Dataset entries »
-- Opening Marker --

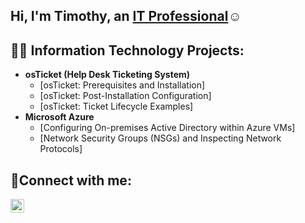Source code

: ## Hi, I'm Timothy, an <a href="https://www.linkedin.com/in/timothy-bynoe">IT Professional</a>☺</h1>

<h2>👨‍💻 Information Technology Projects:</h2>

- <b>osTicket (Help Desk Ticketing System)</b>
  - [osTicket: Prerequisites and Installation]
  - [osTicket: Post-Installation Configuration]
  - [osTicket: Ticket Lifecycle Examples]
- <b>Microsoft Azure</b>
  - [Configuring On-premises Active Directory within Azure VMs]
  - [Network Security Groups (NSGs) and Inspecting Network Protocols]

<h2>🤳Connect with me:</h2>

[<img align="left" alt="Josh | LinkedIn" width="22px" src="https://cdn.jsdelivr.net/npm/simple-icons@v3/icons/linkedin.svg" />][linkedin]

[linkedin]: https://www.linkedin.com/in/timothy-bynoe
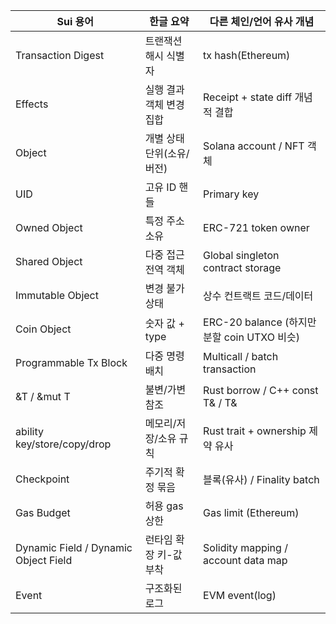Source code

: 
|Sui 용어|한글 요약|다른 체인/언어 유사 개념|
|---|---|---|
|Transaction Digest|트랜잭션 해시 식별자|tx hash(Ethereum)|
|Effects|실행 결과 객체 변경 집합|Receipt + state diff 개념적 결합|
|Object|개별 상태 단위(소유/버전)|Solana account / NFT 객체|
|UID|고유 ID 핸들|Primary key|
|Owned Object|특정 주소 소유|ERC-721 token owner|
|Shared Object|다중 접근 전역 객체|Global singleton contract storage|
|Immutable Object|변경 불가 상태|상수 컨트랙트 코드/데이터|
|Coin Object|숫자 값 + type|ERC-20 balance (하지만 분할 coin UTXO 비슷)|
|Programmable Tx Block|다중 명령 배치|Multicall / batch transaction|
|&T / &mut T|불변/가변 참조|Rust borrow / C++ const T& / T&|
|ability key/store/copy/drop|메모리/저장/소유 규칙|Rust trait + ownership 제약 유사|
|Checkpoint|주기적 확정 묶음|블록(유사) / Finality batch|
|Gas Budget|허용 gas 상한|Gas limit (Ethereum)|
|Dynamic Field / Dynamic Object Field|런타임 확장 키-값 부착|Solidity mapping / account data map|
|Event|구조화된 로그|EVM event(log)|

-- Closing Marker --
-- Opening Marker --

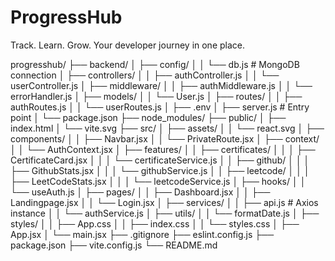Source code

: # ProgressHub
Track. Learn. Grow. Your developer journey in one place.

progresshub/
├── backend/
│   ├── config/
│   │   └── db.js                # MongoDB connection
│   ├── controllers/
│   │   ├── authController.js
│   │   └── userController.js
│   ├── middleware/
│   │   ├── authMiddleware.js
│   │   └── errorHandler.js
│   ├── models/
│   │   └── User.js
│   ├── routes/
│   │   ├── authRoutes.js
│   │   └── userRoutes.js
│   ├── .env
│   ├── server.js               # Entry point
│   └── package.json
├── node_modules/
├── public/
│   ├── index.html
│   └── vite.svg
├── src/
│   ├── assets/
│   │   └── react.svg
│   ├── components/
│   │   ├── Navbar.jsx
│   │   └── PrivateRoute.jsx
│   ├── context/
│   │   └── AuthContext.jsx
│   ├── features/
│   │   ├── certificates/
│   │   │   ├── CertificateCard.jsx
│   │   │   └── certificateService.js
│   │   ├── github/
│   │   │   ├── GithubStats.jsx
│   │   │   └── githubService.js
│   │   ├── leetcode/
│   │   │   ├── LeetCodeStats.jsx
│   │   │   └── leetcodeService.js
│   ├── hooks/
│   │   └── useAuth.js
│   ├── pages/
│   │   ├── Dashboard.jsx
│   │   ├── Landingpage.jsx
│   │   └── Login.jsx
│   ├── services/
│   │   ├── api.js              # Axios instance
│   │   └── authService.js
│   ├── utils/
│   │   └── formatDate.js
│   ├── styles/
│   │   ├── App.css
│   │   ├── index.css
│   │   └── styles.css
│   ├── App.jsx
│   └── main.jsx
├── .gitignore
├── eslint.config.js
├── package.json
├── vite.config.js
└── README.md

-- Closing Marker --

Your instructions »
Check the lines above and copy each one that includes "timothy".

Result »
: ## Hi, I'm Timothy, an <a href="https://www.linkedin.com/in/timothy-bynoe">IT Professional</a>☺</h1>
[linkedin]: https://www.linkedin.com/in/timothy-bynoe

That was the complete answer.